Ash Wednesday & Lent

I apologize before hand if this has been discussed to death, but I was not able to find in in search and was not sure if this was the right category to put it in.

2 Questions

  1. Ash Wednesday, Are there rules to who can receive the ashes on this day? Like the Eucharist can’t be received till after confirmation and first communion, what are the rules of Ash Wednesday.

  2. Lent Fasting. What and When do we fast. Again What are the rules.

Thank You so much all in advance

any one can receive ashes, it is a sacramental, not a sacrament

the rules for fast and abstinence will be published in each diocese before lent.
basic in US Ash Wed and good Fri are days of fast and abstinence. Fridays in Lent are days of abstinence. Fasting means one regular meal, two small meals that together do not equal a normal meal. Abstinence means no meat of warm-blooded animals. condiments such as gravy or broth made from meat are allowed. Those are rules for Latin Rite Catholics in the US, other rites and other countries may vary.

Lent is a penitential season calling for prayer, fast and alms giving.

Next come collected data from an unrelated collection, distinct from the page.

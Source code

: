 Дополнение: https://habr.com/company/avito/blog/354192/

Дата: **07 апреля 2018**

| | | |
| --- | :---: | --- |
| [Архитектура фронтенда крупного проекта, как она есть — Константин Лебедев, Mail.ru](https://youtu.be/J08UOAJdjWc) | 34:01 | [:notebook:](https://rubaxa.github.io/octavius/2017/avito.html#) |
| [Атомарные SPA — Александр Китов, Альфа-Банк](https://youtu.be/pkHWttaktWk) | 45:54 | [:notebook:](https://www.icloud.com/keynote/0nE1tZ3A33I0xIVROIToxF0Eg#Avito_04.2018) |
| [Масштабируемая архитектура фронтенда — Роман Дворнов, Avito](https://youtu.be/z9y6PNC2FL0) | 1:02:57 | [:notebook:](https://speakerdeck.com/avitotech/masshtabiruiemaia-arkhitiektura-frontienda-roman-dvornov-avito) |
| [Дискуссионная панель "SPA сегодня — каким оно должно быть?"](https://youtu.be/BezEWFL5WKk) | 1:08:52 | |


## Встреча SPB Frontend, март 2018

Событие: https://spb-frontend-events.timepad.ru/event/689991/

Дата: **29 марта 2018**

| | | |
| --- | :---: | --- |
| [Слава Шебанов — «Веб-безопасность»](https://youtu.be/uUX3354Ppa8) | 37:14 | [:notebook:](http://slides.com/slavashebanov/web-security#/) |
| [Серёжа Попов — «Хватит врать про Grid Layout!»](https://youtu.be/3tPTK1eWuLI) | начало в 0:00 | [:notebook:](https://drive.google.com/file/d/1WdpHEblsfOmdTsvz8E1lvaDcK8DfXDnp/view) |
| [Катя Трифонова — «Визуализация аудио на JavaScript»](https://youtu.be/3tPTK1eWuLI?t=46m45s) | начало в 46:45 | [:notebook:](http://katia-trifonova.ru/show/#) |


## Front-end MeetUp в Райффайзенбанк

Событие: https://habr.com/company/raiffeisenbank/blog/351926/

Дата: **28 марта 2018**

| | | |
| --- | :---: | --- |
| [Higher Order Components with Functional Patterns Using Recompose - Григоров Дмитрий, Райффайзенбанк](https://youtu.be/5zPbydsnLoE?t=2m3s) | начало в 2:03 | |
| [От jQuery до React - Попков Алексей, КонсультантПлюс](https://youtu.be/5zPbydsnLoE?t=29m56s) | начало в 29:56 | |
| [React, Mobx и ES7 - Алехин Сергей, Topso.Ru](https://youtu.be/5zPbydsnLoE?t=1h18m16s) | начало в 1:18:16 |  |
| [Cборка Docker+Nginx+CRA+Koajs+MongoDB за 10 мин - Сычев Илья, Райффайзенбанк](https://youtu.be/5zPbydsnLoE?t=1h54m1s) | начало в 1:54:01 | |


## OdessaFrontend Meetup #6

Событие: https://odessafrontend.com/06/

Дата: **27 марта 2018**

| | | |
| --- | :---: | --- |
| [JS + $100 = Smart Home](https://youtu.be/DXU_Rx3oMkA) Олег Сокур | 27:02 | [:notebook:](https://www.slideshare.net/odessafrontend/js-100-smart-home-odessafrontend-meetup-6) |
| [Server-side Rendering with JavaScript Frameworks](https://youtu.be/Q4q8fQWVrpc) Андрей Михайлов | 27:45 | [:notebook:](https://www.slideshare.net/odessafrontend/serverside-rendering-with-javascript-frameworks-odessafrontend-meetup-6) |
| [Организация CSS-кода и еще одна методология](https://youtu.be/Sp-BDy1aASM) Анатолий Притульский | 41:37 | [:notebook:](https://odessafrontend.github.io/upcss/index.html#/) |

Other than these minor disciplines, how you carry that out is up to you. you can be content with the bare minimum or go further.

you can either spend the time between now and lent quibbling and bargaining about what is allowed and what is not, or you can you use it to prepare yourself physically and mentally and spiritually. choice is yours.

very concise, thanks:)

Quick question, when was the meat restriction limited to warm blooded animals? Historically, the limitation was that no animal flesh may be eaten except fish. In some cases, what exactly constituted a fish has been debated with at least one or two aquatic mammels being classified as fish for the purposes of the Abstinence.


Bill

Yes, I love that–I got my throat blessed yesterday! A good idea in the weather we’re having here in northern Indiana!

Edwin

How many cold-blooded animals ARE there that people normally eat? Can’t think of too many.

Addition to Annie’s post:

Those who are past their 59th birthday (and presumably those who are ill) are exempt from fasting, as are those below 14.

My age gives me an out, but physically speaking there’s no reason why I shouldn’t fast those two days.

DaveBj

fish, amphibians (frog legs), crustaceans (crab legs, lobster), reptiles (snakes and alligator), mollusks (clams, oysters, mussels)

Turtles are good, too.

I know this one!

The Latin word for flesh or meat (carnis) actually has the added connotation of “the meat of a land animal”. That’s why aquatic animals, including fish and various other critters (including some aquatic mammals, like capybara, beavers, and otters) are regarded as not constituting meat.

I think eggs are basically an act of mercy. (Unless it’s the unfertilized status of the egg that makes the difference.)

Never tried them, but they sound good, as I have tried and like all the other foods I listed. Turtles also qualify as a cold-blooded animal, so one could eat them on abstinence days.

Capybara, beaver, otter and muskrat are warm-blooded, so one cannot eat them on abstinence days. I know my warm-blooded animals, since I have a B.S. in biology.

The abstinence should be carried out from Ash Wednesday till Easter right? Fasting on Ash Wednesday and Good Friday, if possible Holy Saturday (optional)?

A friend told me that we are only required to do abstinence on Friday during Lent. Is there any official teaching regarding this issue? Thanks

Abstinence is required only on Ash Wednesday and all the Fridays of Lent. If you would like to abstain every day, you may certainly do so.

This is the rule for the United States. You may need to consult someone local for Singapore.

Betsy

Ack!
My mistake, because I’ve been so used to it that I didn’t realise the rule. I believe it’s the same, I just check Canon Law 1249-1252.

Thanks for the reply, I’ll double check again with the priest this weekend.

I am not joking but my understanding is that muskrat has been exempted from the list. I do not know if all over the USA or only in a few dioceses. I heard of that story long time ago on the radio. I will check on the web and get back to the forum.

Quick question; Is Ash Wednesday a Holy Day of Obligation?

No, and neither is Good Friday.

Quick answer: nope. :wink:

As a bit of historical trivia, muskrat is approved for consumption during Lent in the Archdiocese of Detroit.

It dates back to the days of the Jesuit missionaries to the local tribes. Their word for ‘fish’ also included aquatic mammals.

In a concession to aid in conversions, the Jesuits requested a dispensation from the Bishop in Montreal.

The dispensation was renewed as particular law when Detroit became it’s own dicoese and still remains.

Up through the turn of the century, it was somewhat of a tradition in Detroit to have muskrat during Lent. I know of one butcher shop that still caries it during Lent, but the custom is all but disappeared.